Digital Marketing for Restaurants in Australia: Complete Guide 2025

MMMadsun Media
12 min read

Running a restaurant in Australia in 2025 is tougher than it has ever been — rising food costs, wage pressures, and increasingly distracted consumers mean that great food alone is no longer enough. The Australian restaurants filling their tables week after week are not necessarily serving the best food in their suburb. They are the ones who have mastered digital marketing. This guide shows you exactly how they do it.

Whether you run a cafe in Brisbane, a fine dining restaurant in Melbourne, or a family-owned suburban bistro in Perth, this playbook applies to your business. We cover everything from your Google Business Profile to Instagram Reels, Google Ads, food delivery strategy, email marketing, and more.

Why Digital Presence Is Now Everything for AU Restaurants

Consider how Australians decide where to eat. The decision process typically looks like this: a craving or occasion triggers a search ('Thai restaurant near me', 'good brunch Newtown', 'best pizza Melbourne'), Google shows a Map Pack of nearby options, the searcher scans photos, reviews, and hours, then visits the restaurant's Instagram for a final vibe check before booking.

This entire decision journey happens digitally — and if your restaurant does not have a strong presence at every step, you are losing bookings to competitors who do. The data backs this up:

  • 77% of Australians check a restaurant online before dining for the first time
  • 'Restaurants near me' is one of the top 5 most searched phrases in Australia
  • Restaurants with professional food photography on Google receive 42% more direction requests than those without
  • Instagram is the primary platform where Australians discover new restaurants — ahead of word-of-mouth for the 18-35 demographic
  • A restaurant missing from Google Maps or with outdated hours loses an estimated 15-20% of potential first-time visits

The cost of digital invisibility is measured in empty chairs. The good news: building a dominant digital presence for an Australian restaurant does not require a massive budget. It requires consistency, the right strategies, and strong execution across a small number of high-impact channels.

Google Business Profile — Your Most Important Marketing Tool

Your Google Business Profile (GBP) is the single highest-ROI digital marketing investment for any Australian restaurant. It is free to set up, directly controls what appears when someone searches your restaurant name or your cuisine type in your area, and feeds directly into the Google Maps results that drive foot traffic.

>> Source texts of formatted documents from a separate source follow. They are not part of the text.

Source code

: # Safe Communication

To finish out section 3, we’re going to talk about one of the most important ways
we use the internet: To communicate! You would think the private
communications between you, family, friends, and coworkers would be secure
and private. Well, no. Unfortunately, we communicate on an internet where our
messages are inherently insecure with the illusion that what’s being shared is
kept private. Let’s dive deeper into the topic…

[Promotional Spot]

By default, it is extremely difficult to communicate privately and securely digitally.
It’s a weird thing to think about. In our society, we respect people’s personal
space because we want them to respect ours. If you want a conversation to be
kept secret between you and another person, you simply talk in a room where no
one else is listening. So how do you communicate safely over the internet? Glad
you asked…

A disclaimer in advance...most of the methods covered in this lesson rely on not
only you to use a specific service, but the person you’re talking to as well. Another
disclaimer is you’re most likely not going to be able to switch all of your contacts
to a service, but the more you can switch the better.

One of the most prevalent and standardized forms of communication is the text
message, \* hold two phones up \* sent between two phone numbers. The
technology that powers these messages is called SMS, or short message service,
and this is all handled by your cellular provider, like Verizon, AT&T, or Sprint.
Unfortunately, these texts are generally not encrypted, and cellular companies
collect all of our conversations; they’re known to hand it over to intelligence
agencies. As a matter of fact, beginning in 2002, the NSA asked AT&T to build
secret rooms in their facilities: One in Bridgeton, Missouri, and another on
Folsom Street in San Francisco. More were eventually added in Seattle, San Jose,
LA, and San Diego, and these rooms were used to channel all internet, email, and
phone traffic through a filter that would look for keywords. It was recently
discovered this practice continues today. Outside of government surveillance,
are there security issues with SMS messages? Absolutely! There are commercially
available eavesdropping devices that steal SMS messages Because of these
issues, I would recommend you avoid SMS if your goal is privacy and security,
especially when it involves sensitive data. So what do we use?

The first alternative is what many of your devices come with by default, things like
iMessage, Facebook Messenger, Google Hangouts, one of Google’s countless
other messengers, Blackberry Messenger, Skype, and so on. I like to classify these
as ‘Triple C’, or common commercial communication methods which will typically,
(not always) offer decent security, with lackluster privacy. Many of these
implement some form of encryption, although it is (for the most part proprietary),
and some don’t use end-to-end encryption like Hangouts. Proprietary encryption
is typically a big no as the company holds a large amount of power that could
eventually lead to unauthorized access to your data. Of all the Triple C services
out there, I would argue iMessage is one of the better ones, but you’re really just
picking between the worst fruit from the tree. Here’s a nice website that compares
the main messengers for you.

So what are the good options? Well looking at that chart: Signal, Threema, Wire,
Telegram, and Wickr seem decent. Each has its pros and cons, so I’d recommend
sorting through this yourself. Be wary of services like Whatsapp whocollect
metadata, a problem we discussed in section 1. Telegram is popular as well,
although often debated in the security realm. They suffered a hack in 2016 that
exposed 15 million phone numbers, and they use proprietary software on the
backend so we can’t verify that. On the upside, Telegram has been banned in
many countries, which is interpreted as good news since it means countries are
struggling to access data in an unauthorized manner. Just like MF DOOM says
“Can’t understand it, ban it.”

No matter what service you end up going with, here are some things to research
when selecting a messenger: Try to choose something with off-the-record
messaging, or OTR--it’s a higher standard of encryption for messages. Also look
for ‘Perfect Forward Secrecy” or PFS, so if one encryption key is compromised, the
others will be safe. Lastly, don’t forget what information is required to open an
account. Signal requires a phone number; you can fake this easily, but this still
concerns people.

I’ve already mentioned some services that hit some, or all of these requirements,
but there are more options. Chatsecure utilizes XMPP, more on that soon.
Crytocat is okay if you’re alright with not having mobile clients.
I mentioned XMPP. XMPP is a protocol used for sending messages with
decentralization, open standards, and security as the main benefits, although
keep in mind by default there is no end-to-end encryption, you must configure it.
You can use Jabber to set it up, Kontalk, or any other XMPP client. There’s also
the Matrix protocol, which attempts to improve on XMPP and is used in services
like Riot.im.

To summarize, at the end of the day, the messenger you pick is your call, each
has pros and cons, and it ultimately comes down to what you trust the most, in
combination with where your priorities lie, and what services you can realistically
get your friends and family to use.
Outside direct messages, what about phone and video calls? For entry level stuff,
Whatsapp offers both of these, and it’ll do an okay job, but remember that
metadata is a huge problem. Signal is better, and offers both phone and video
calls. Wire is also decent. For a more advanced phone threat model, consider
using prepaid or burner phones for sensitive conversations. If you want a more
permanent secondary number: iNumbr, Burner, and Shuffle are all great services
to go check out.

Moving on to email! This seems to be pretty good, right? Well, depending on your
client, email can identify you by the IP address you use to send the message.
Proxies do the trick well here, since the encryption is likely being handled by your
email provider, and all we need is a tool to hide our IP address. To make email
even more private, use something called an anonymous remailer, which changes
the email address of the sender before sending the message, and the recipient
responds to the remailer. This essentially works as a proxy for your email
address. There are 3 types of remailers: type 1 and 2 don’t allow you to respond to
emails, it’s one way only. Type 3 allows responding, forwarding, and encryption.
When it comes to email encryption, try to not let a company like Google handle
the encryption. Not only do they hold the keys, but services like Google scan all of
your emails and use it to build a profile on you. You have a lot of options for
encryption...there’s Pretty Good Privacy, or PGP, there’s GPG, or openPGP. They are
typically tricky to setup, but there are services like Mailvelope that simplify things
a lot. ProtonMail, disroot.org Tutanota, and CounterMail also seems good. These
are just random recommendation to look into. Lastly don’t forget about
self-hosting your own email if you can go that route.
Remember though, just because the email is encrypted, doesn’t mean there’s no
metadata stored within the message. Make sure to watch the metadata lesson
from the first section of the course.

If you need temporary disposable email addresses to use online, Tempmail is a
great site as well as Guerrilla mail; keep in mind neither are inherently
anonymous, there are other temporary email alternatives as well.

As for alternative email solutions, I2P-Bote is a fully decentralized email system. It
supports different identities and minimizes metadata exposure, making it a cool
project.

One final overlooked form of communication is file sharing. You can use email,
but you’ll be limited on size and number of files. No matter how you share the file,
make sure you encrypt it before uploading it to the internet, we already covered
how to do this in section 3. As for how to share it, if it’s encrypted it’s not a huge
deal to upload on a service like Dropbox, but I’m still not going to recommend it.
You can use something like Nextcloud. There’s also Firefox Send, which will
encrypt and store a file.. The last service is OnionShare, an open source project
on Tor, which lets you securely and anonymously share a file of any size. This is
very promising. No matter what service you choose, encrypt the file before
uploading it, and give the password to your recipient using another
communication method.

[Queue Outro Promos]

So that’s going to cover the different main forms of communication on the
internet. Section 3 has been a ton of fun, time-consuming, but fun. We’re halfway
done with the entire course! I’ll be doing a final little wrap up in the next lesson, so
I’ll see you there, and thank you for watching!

Complete GBP Setup for Australian Restaurants

A fully optimised GBP for an Australian restaurant includes:

  • Business name, address, and phone number: Exactly consistent with all other online listings. Any inconsistency hurts local SEO.
  • Primary category: Choose the most specific category possible (e.g., 'Japanese Restaurant' not just 'Restaurant'). Add secondary categories for additional cuisine types you serve.
  • Accurate hours: Update immediately for public holidays, special events, and seasonal changes. Incorrect hours are the number one complaint in negative restaurant reviews.
  • Menu: Upload your full menu directly to GBP. Google displays menu items directly in search results, and dishes mentioned in your menu can be matched to search queries like 'wagyu burger near me'.
  • Photos and videos: This is where most Australian restaurants underinvest. GBP profiles with 100+ photos receive significantly more clicks than those with 10-20 photos. You need: exterior shots (day and night), interior ambiance, every menu item or at least hero dishes, the kitchen (authenticity), and staff/team shots.
  • Attributes: Dine-in, takeaway, delivery, licensed, outdoor seating, accessible entry, accepts reservations — fill in every applicable attribute. These filter options directly influence whether your restaurant appears when someone uses Google's filtering.
  • Q&A section: Proactively populate the Q&A section with your own frequently asked questions. Left empty, anyone can post questions — and anyone can answer them, often incorrectly.

GBP Posts for Restaurants

Google Business Profile allows you to create posts that appear directly in search results — think of them as free ad space on Google. Use posts to promote: weekly specials, new menu items, upcoming events, seasonal menus, and Mother's Day / Valentine's Day / Christmas booking promotions. Posts expire after 7 days, so aim to post at least once per week.

Booking Integration

If you use a reservation system like ResDiary, Quandoo, or SevenRooms, connect it to your GBP so customers can book directly from Google. Reducing the steps between discovery and booking significantly increases your conversion rate from Google searchers.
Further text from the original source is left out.